On 23 November 2016, a Fairchild SA226TC, registered VH-SSV (SSV), departed from Brisbane Airport, Queensland, for a passenger charter flight to the Theodore aircraft landing area, Queensland. On board the aircraft were the pilot and five passengers.
When SSV arrived at Theodore, the aircraft joined the circuit on the downwind leg for runway 17. The pilot turned the aircraft through the base leg of the circuit onto the final approach at about 1,400 ft. In the early stages of the final approach, the pilot noticed the aircraft sink, so they increased power slightly to compensate and by mid final they were satisfied the aircraft was stable on the desired approach path profile. On short final, the pilot noticed the aircraft sink again, so they pulled back on the elevator control and started to increase power, but the main wheels touched down just prior to the runway threshold and impacted with a runway light.
After parking the aircraft on the apron, a passenger reported to the pilot that the right wing was leaking fuel. On inspection, the pilot found a puncture to the underside of the right wing, just outboard from the right engine nacelle, which had breached the fuel tank. There were no injuries and the aircraft received minor damage.
The operator conducted an internal investigation into the incident. Following their investigation, additional type-specialist training was provided to the incident pilot, which included ground training and flights into different airports and runway environments before the pilot was returned to line flying operations.
On 23 November 2016, a Fairchild SA226TC, registered VH-SSV (SSV), departed from Brisbane Airport, Queensland, for a passenger charter flight to the Theodore aircraft landing area (ALA), Queensland. On board the aircraft were the pilot and five passengers.
When SSV arrived at Theodore, the aircraft joined the circuit on the downwind leg for runway 17 at 2,100 ft using the area QNH. The pilot turned the aircraft through the base leg of the circuit, using a constant radius turn, and rolled the aircraft to wings level for the final approach at about 1,400 ft.
In the early stages of the final approach, the pilot noticed the aircraft sink, so they increased power slightly to compensate and by mid final they were satisfied the aircraft was stable on the desired approach path profile. On short final, the pilot checked the airspeed and noted the aircraft was at their calculated airspeed of VREF +2 (111 kt). Shortly after they checked the airspeed, the pilot noticed the aircraft sink, so they pulled back on the elevator control and started to increase power, but the main wheels touched down just prior to the runway threshold. A loud bang was heard within the aircraft and the pilot immediately suspected the aircraft had struck one of the runway 17 threshold solar powered lights.

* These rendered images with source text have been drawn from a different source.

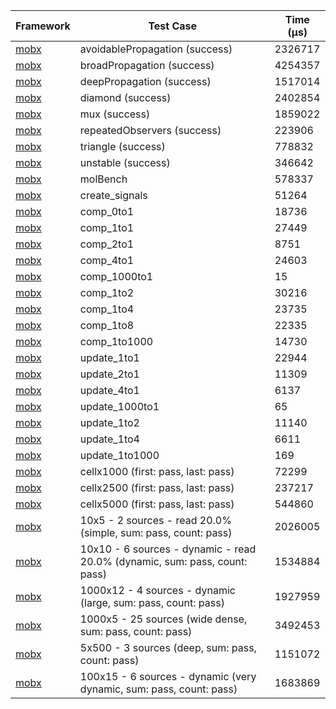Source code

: | Framework | Test Case | Time (μs) |
| --- | --- | --- |
| [mobx](https://github.com/mobxjs/mobx.dart) | avoidablePropagation (success) | 2326717 |
| [mobx](https://github.com/mobxjs/mobx.dart) | broadPropagation (success) | 4254357 |
| [mobx](https://github.com/mobxjs/mobx.dart) | deepPropagation (success) | 1517014 |
| [mobx](https://github.com/mobxjs/mobx.dart) | diamond (success) | 2402854 |
| [mobx](https://github.com/mobxjs/mobx.dart) | mux (success) | 1859022 |
| [mobx](https://github.com/mobxjs/mobx.dart) | repeatedObservers (success) | 223906 |
| [mobx](https://github.com/mobxjs/mobx.dart) | triangle (success) | 778832 |
| [mobx](https://github.com/mobxjs/mobx.dart) | unstable (success) | 346642 |
| [mobx](https://github.com/mobxjs/mobx.dart) | molBench | 578337 |
| [mobx](https://github.com/mobxjs/mobx.dart) | create_signals | 51264 |
| [mobx](https://github.com/mobxjs/mobx.dart) | comp_0to1 | 18736 |
| [mobx](https://github.com/mobxjs/mobx.dart) | comp_1to1 | 27449 |
| [mobx](https://github.com/mobxjs/mobx.dart) | comp_2to1 | 8751 |
| [mobx](https://github.com/mobxjs/mobx.dart) | comp_4to1 | 24603 |
| [mobx](https://github.com/mobxjs/mobx.dart) | comp_1000to1 | 15 |
| [mobx](https://github.com/mobxjs/mobx.dart) | comp_1to2 | 30216 |
| [mobx](https://github.com/mobxjs/mobx.dart) | comp_1to4 | 23735 |
| [mobx](https://github.com/mobxjs/mobx.dart) | comp_1to8 | 22335 |
| [mobx](https://github.com/mobxjs/mobx.dart) | comp_1to1000 | 14730 |
| [mobx](https://github.com/mobxjs/mobx.dart) | update_1to1 | 22944 |
| [mobx](https://github.com/mobxjs/mobx.dart) | update_2to1 | 11309 |
| [mobx](https://github.com/mobxjs/mobx.dart) | update_4to1 | 6137 |
| [mobx](https://github.com/mobxjs/mobx.dart) | update_1000to1 | 65 |
| [mobx](https://github.com/mobxjs/mobx.dart) | update_1to2 | 11140 |
| [mobx](https://github.com/mobxjs/mobx.dart) | update_1to4 | 6611 |
| [mobx](https://github.com/mobxjs/mobx.dart) | update_1to1000 | 169 |
| [mobx](https://github.com/mobxjs/mobx.dart) | cellx1000 (first: pass, last: pass) | 72299 |
| [mobx](https://github.com/mobxjs/mobx.dart) | cellx2500 (first: pass, last: pass) | 237217 |
| [mobx](https://github.com/mobxjs/mobx.dart) | cellx5000 (first: pass, last: pass) | 544860 |
| [mobx](https://github.com/mobxjs/mobx.dart) | 10x5 - 2 sources - read 20.0% (simple, sum: pass, count: pass) | 2026005 |
| [mobx](https://github.com/mobxjs/mobx.dart) | 10x10 - 6 sources - dynamic - read 20.0% (dynamic, sum: pass, count: pass) | 1534884 |
| [mobx](https://github.com/mobxjs/mobx.dart) | 1000x12 - 4 sources - dynamic (large, sum: pass, count: pass) | 1927959 |
| [mobx](https://github.com/mobxjs/mobx.dart) | 1000x5 - 25 sources (wide dense, sum: pass, count: pass) | 3492453 |
| [mobx](https://github.com/mobxjs/mobx.dart) | 5x500 - 3 sources (deep, sum: pass, count: pass) | 1151072 |
| [mobx](https://github.com/mobxjs/mobx.dart) | 100x15 - 6 sources - dynamic (very dynamic, sum: pass, count: pass) | 1683869 |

The landing was completed and after parking the aircraft on the apron, a passenger reported to the pilot that the right wing was leaking fuel. On inspection, the pilot found a puncture to the underside of the right wing, just outboard from the right engine nacelle, which had breached the fuel tank (Figure 1). They concluded it was probably the result of debris from the damaged runway light flicked up by the right main wheel tyre. There were no injuries and the aircraft received minor damage.
Landing threshold height
Theodore ALA is situated about 560 km north-west of Brisbane. The ALA has a sealed runway strip surface at an elevation of 560 ft and direction 170-350. The runway length is 1,342 m with a slight down slope to the south (runway 17) and is fitted with low intensity runway lights at the thresholds and at 90 m intervals alongside the runway strip. The pilot used the first row of runway lights from the threshold as their landing aim point.
The landing distance required (LDR) begins at a height of 50 ft from over the runway threshold. The pilot reported flying a standard 3° approach path angle. However, a 3° approach path, with a threshold height of 50 ft is based on a landing aim point about 290 m from the runway threshold. Using the same approach path angle with an aim point 90 m from the runway threshold will reduce the threshold height to about 15 ft (Figure 2).
Source: ATSB (not drawn to scale)
Landing distance performance calculations
Aeroplane flight manual
The pilot used the aeroplane flight manual (AFM) for their performance calculations. The AFM has six sections. The first four sections of the AFM were approved by the United States Federal Aviation Administration (state of manufacture). Section six was manufacturer’s data for calculating performance. The manufacturer’s data section provided two approach options for calculating LDR. One option was the short field landing approach at VREF 1.1 Vs0 with full reverse thrust on landing. The other option was the normal approach at VREF 1.3 Vs0 with no reverse thrust on landing.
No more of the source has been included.